At the end of the 1960s, pedestrian surveys yielded a homogeneous lithic assemblage from the bottom of a silty slope in contact with the alluvial plain of the river Scheldt. The morpho-technological features of the industry allowed it to be assumed that it belonged to the Epi-Ahrensburgian culture, a tradition mainly represented from the Loire Valley in France to northern Germany and southern England, from the end of the Younger Dryas to the early Pre-Boreal. The surveys undertaken in 2008, on a cultivated field south of the collection site, now urbanized, revealed a series of occupations at the bottom of this slope dating from the Late Palaeolithic to recent protohistoric periods. A concentration of lithic artefacts undoubtedly belonged to the same technical tradition as the series found on the surface.

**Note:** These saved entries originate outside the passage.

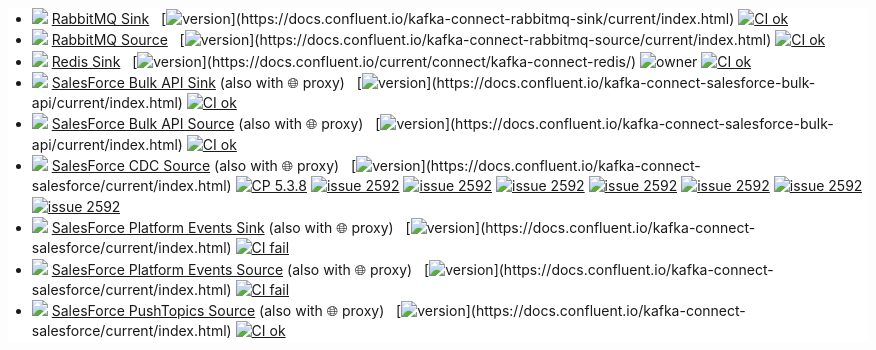 * <img src="https://github.com/dr3jitsu/kafka-docker-playground/raw/master/images/icons/rabbitmq.svg" width="15"> [RabbitMQ Sink](https://github.com/dr3jitsu/kafka-docker-playground/tree/master/connect/connect-rabbitmq-sink) &nbsp; [![version](https://img.shields.io/badge/v-1.7.3%20(2022_04_27)-pink)](https://docs.confluent.io/kafka-connect-rabbitmq-sink/current/index.html)  [![CI ok](https://img.shields.io/badge/8/8-ok!-green)](https://github.com/dr3jitsu/kafka-docker-playground/runs/6841354035?check_suite_focus=true) 
* <img src="https://github.com/dr3jitsu/kafka-docker-playground/raw/master/images/icons/rabbitmq.svg" width="15">  [RabbitMQ Source](https://github.com/dr3jitsu/kafka-docker-playground/tree/master/connect/connect-rabbitmq-source) &nbsp; [![version](https://img.shields.io/badge/v-1.7.3%20(2022_04_27)-pink)](https://docs.confluent.io/kafka-connect-rabbitmq-source/current/index.html)  [![CI ok](https://img.shields.io/badge/8/8-ok!-green)](https://github.com/dr3jitsu/kafka-docker-playground/runs/6841353957?check_suite_focus=true) 
* <img src="https://github.com/dr3jitsu/kafka-docker-playground/raw/master/images/icons/redis.png" width="15"> [Redis Sink](https://github.com/dr3jitsu/kafka-docker-playground/tree/master/connect/connect-redis-sink) &nbsp; [![version](https://img.shields.io/badge/v-0.0.2.17%20(2022_04_21)-pink)](https://docs.confluent.io/current/connect/kafka-connect-redis/) ![owner](https://img.shields.io/badge/-Jeremy%20Custenborder-blue) [![CI ok](https://img.shields.io/badge/8/8-ok!-green)](https://github.com/dr3jitsu/kafka-docker-playground/runs/6841353957?check_suite_focus=true) 
* <img src="https://github.com/dr3jitsu/kafka-docker-playground/raw/master/images/icons/salesforce.png" height="15"> [SalesForce Bulk API Sink](https://github.com/dr3jitsu/kafka-docker-playground/tree/master/connect/connect-salesforce-bulkapi-sink) (also with 🌐 proxy) &nbsp; [![version](https://img.shields.io/badge/v-2.0.4%20(2022_04_01)-pink)](https://docs.confluent.io/kafka-connect-salesforce-bulk-api/current/index.html)  [![CI ok](https://img.shields.io/badge/32/32-ok!-green)](https://github.com/dr3jitsu/kafka-docker-playground/runs/6841353827?check_suite_focus=true) 
* <img src="https://github.com/dr3jitsu/kafka-docker-playground/raw/master/images/icons/salesforce.png" height="15"> [SalesForce Bulk API Source](https://github.com/dr3jitsu/kafka-docker-playground/tree/master/connect/connect-salesforce-bulkapi-source) (also with 🌐 proxy) &nbsp; [![version](https://img.shields.io/badge/v-2.0.4%20(2022_04_01)-pink)](https://docs.confluent.io/kafka-connect-salesforce-bulk-api/current/index.html)  [![CI ok](https://img.shields.io/badge/16/16-ok!-green)](https://github.com/dr3jitsu/kafka-docker-playground/runs/6841353827?check_suite_focus=true) 
* <img src="https://github.com/dr3jitsu/kafka-docker-playground/raw/master/images/icons/salesforce.png" height="15"> [SalesForce CDC Source](https://github.com/dr3jitsu/kafka-docker-playground/tree/master/connect/connect-salesforce-cdc-source) (also with 🌐 proxy) &nbsp; [![version](https://img.shields.io/badge/v-2.0.4%20(2022_04_01)-pink)](https://docs.confluent.io/kafka-connect-salesforce/current/index.html)   [![CP 5.3.8](https://img.shields.io/badge/2/16-CP%205.3.8-green)](https://github.com/dr3jitsu/kafka-docker-playground/runs/6841349354?check_suite_focus=true) [![issue 2592](https://img.shields.io/badge/2/16-CP%205.4.7-red)](https://github.com/dr3jitsu/kafka-docker-playground/issues/2592) [![issue 2592](https://img.shields.io/badge/2/16-CP%205.5.8-red)](https://github.com/dr3jitsu/kafka-docker-playground/issues/2592) [![issue 2592](https://img.shields.io/badge/2/16-CP%206.0.6-red)](https://github.com/dr3jitsu/kafka-docker-playground/issues/2592) [![issue 2592](https://img.shields.io/badge/2/16-CP%206.1.5-red)](https://github.com/dr3jitsu/kafka-docker-playground/issues/2592) [![issue 2592](https://img.shields.io/badge/2/16-CP%206.2.4-red)](https://github.com/dr3jitsu/kafka-docker-playground/issues/2592) [![issue 2592](https://img.shields.io/badge/2/16-CP%207.0.3-red)](https://github.com/dr3jitsu/kafka-docker-playground/issues/2592) [![issue 2592](https://img.shields.io/badge/2/16-CP%207.1.1-red)](https://github.com/dr3jitsu/kafka-docker-playground/issues/2592) 
* <img src="https://github.com/dr3jitsu/kafka-docker-playground/raw/master/images/icons/salesforce.png" height="15"> [SalesForce Platform Events Sink](https://github.com/dr3jitsu/kafka-docker-playground/tree/master/connect/connect-salesforce-platform-events-sink) (also with 🌐 proxy) &nbsp; [![version](https://img.shields.io/badge/v-2.0.4%20(2022_04_01)-pink)](https://docs.confluent.io/kafka-connect-salesforce/current/index.html)  [![CI fail](https://img.shields.io/badge/0/16-fail!-red)](https://github.com/dr3jitsu/kafka-docker-playground/issues/2593) 
* <img src="https://github.com/dr3jitsu/kafka-docker-playground/raw/master/images/icons/salesforce.png" height="15"> [SalesForce Platform Events Source](https://github.com/dr3jitsu/kafka-docker-playground/tree/master/connect/connect-salesforce-platform-events-source) (also with 🌐 proxy) &nbsp; [![version](https://img.shields.io/badge/v-2.0.4%20(2022_04_01)-pink)](https://docs.confluent.io/kafka-connect-salesforce/current/index.html)  [![CI fail](https://img.shields.io/badge/1/16-fail!-red)](https://github.com/dr3jitsu/kafka-docker-playground/issues/2594) 
* <img src="https://github.com/dr3jitsu/kafka-docker-playground/raw/master/images/icons/salesforce.png" height="15"> [SalesForce PushTopics Source](https://github.com/dr3jitsu/kafka-docker-playground/tree/master/connect/connect-salesforce-pushtopics-source) (also with 🌐 proxy) &nbsp; [![version](https://img.shields.io/badge/v-2.0.4%20(2022_04_01)-pink)](https://docs.confluent.io/kafka-connect-salesforce/current/index.html)  [![CI ok](https://img.shields.io/badge/16/16-ok!-green)](https://github.com/dr3jitsu/kafka-docker-playground/runs/6841353827?check_suite_focus=true)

The excavation campaigns in 2009 and 2010 helped to define a Final Palaeolithic spatial entity and provided elements for technological, chrono-typological and spatial interpretations. The partial refittings of some blocks contribute to a better understanding of the strategy developed for obtaining standardized blades. The careful management of the siliceous material is exclusively oriented towards the production of laminar or lamellar supports. This technical process is highly representative of the ‘ Belloisian’ tradition. The initial blocks were prepared by a specific method using a hard stone hammer (flint). Blades and bladelets were removed by a sandstone hammer according to a bipolar process and after intense preparation of striking platform edges by abrasion. The toolkit refers to a technical environment now better understood thanks to research conducted over the past 20 years with regard to this techno-complex in north-western France and despite the obvious presence of intrusive Mesolithic elements.